RECORDS FOR THE EXERCISE
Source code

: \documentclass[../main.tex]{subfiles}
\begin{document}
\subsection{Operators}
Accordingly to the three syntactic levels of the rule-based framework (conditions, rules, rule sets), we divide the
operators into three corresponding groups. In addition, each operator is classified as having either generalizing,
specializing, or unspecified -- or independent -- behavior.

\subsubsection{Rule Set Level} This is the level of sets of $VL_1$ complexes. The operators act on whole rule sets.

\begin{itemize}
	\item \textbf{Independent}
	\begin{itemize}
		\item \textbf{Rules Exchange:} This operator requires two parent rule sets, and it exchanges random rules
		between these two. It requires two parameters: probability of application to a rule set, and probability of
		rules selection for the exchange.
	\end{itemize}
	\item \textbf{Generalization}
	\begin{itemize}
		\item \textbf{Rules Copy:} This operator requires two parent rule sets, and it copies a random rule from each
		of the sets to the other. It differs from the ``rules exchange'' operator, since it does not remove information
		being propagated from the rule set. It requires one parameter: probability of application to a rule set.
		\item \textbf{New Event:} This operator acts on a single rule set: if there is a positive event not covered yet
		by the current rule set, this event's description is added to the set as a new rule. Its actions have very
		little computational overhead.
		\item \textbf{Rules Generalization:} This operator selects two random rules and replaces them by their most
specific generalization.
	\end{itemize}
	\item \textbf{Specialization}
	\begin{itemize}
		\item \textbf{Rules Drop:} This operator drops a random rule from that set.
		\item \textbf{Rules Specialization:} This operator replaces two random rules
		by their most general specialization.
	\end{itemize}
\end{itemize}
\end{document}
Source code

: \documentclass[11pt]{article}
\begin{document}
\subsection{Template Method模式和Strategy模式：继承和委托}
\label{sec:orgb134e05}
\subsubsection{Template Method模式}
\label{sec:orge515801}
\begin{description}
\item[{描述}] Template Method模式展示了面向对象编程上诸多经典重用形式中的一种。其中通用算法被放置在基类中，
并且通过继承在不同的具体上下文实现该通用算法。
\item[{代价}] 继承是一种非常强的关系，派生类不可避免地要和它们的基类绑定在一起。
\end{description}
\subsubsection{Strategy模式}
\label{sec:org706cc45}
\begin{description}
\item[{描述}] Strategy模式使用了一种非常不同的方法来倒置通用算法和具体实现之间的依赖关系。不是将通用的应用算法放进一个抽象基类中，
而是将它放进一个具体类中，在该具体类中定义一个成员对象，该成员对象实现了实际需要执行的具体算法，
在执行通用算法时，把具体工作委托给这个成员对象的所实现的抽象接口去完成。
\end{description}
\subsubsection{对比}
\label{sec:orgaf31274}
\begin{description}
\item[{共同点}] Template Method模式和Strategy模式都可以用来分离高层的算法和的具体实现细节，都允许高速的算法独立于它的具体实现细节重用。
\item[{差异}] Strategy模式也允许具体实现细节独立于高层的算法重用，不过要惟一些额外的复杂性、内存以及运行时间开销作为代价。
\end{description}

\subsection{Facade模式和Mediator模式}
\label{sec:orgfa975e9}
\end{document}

WORK TO COMPLETE
Wherever the string "requires" appears in a line of the records, copy that line.

EXERCISE RESULT
		\item \textbf{Rules Exchange:} This operator requires two parent rule sets, and it exchanges random rules
		between these two. It requires two parameters: probability of application to a rule set, and probability of
		\item \textbf{Rules Copy:} This operator requires two parent rule sets, and it copies a random rule from each
		being propagated from the rule set. It requires one parameter: probability of application to a rule set.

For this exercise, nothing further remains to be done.